A representative of Maine Lyme will also participate. Panelists will include an adult and a child patient, as well as relatives of Lyme patients.

For more information contact Buker at 824-3076 or ; or Farnum at 357-1926 or .

Following is information on Lyme Disease taken from the websites of the Maine Center for Disease Control and the Federal Centers for Disease Control:

Maine Center for Disease Control

Removing ticks: Using tweezers, grab the tick at its mouth, and using firm, steady pressure pull the tick out. if a tick is known to have been attached to the skin for less than 24 hours, the chance of getting Lyme disease is very small. in general, ticks need to be attached for 24 to 48 hours before they can give someone Lyme disease. but to be safe, people bitten should monitor their health closely for one month after a bite, and call a doctor with any early signs of the disease.

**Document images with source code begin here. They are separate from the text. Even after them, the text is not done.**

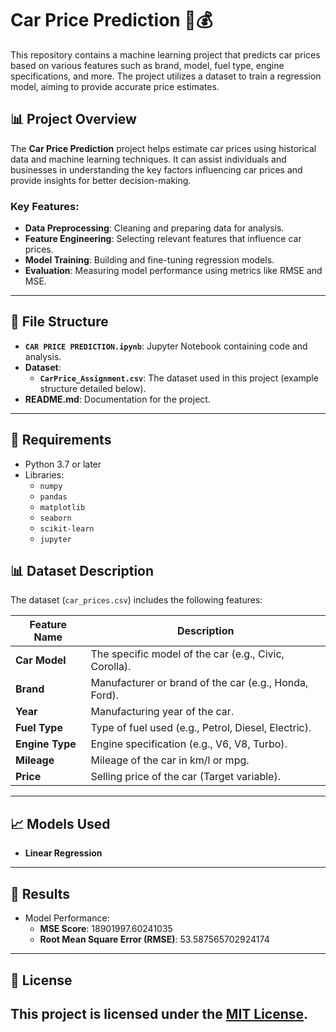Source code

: # Car Price Prediction 🚗💰

This repository contains a machine learning project that predicts car prices based on various features such as brand, model, fuel type, engine specifications, and more. The project utilizes a dataset to train a regression model, aiming to provide accurate price estimates.

## 📊 Project Overview

The **Car Price Prediction** project helps estimate car prices using historical data and machine learning techniques. It can assist individuals and businesses in understanding the key factors influencing car prices and provide insights for better decision-making.

### Key Features:
- **Data Preprocessing**: Cleaning and preparing data for analysis.
- **Feature Engineering**: Selecting relevant features that influence car prices.
- **Model Training**: Building and fine-tuning regression models.
- **Evaluation**: Measuring model performance using metrics like RMSE and MSE.

---

## 📁 File Structure

- **`CAR PRICE PREDICTION.ipynb`**: Jupyter Notebook containing code and analysis.
- **Dataset**: 
  - **`CarPrice_Assignment.csv`**: The dataset used in this project (example structure detailed below).
- **README.md**: Documentation for the project.

---

## 🔧 Requirements

- Python 3.7 or later
- Libraries:
  - `numpy`
  - `pandas`
  - `matplotlib`
  - `seaborn`
  - `scikit-learn`
  - `jupyter`


## 📊 Dataset Description

The dataset (`car_prices.csv`) includes the following features:

| **Feature Name**   | **Description**                                      |
|---------------------|------------------------------------------------------|
| **Car Model**       | The specific model of the car (e.g., Civic, Corolla).|
| **Brand**           | Manufacturer or brand of the car (e.g., Honda, Ford).|
| **Year**            | Manufacturing year of the car.                      |
| **Fuel Type**       | Type of fuel used (e.g., Petrol, Diesel, Electric). |
| **Engine Type**     | Engine specification (e.g., V6, V8, Turbo).         |
| **Mileage**         | Mileage of the car in km/l or mpg.                  |
| **Price**           | Selling price of the car (Target variable).         |

---

## 📈 Models Used

- **Linear Regression**
---

## 📜 Results

- Model Performance:
  - **MSE Score**: 18901997.60241035
  - **Root Mean Square Error (RMSE)**: 53.587565702924174
---

## 📜 License

This project is licensed under the [MIT License](LICENSE).
---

Symptoms: Early signs usually occur within the first month after the tick bite. Later symptoms would occur several weeks to several months later. Symptoms may include: a ring-like rash around the area of the tick bite — the rash could resemble a bull’s eye with a clearing center and a distinct ring around it; Flu-like symptoms (fatigue, headache, fever, muscle or joint soreness). Stage signs of Lyme disease include: arthritis, neurological (nerves) problems, cardiovascular (heart) problems.

Federal Centers for Disease Control

Accuracy of testing: the accuracy of the test depends upon the stage of disease. During the first few weeks of infection, such as when a patient has an erythema migrans rash, the test is expected to be negative. several weeks after infection, currently available ELISA, EIA and IFA tests and two-tier testing have very good sensitivity. It is possible for someone who was infected with Lyme disease to test negative because: Some people who receive antibiotics (e.g., doxycycline) early in disease (within the first few weeks after tick bite) may not develop antibodies or may only develop them at levels too low to be detected by the test. Antibodies against Lyme disease bacteria usually take a few weeks to develop, so tests performed before this time may be negative even if the person is infected. in this case, if the person is retested a few weeks later, they should have a positive test if they have Lyme disease. It is not until 4-6 weeks have passed that the test is likely to be positive.

Testing positive after treatment: the tests for Lyme disease detect antibodies made by the immune system to fight off the bacteria, Borrelia burgdorferi. Your immune system continues to make the antibodies for months or years after the infection is gone. this means that once your blood tests positive, it will continue to test positive for months to years, even though the bacteria are no longer present. unfortunately, in the case of bacterial infections, these antibodies don’ t prevent someone from getting Lyme disease again if they are bitten by another infected tick.

Recovery after treatment: Patients treated with antibiotics in the early stages of the infection usually recover rapidly and completely. most patients who are treated in later stages of the disease also respond well to antibiotics, although some may have suffered long-term damage to the nervous system or joints. Approximately 10-20 percent of patients experience fatigue, muscle aches, sleep disturbance, or difficulty thinking even after completing a recommended course of antibiotic treatment. These symptoms cannot be cured by longer courses of antibiotics, but they generally improve on their own, over time.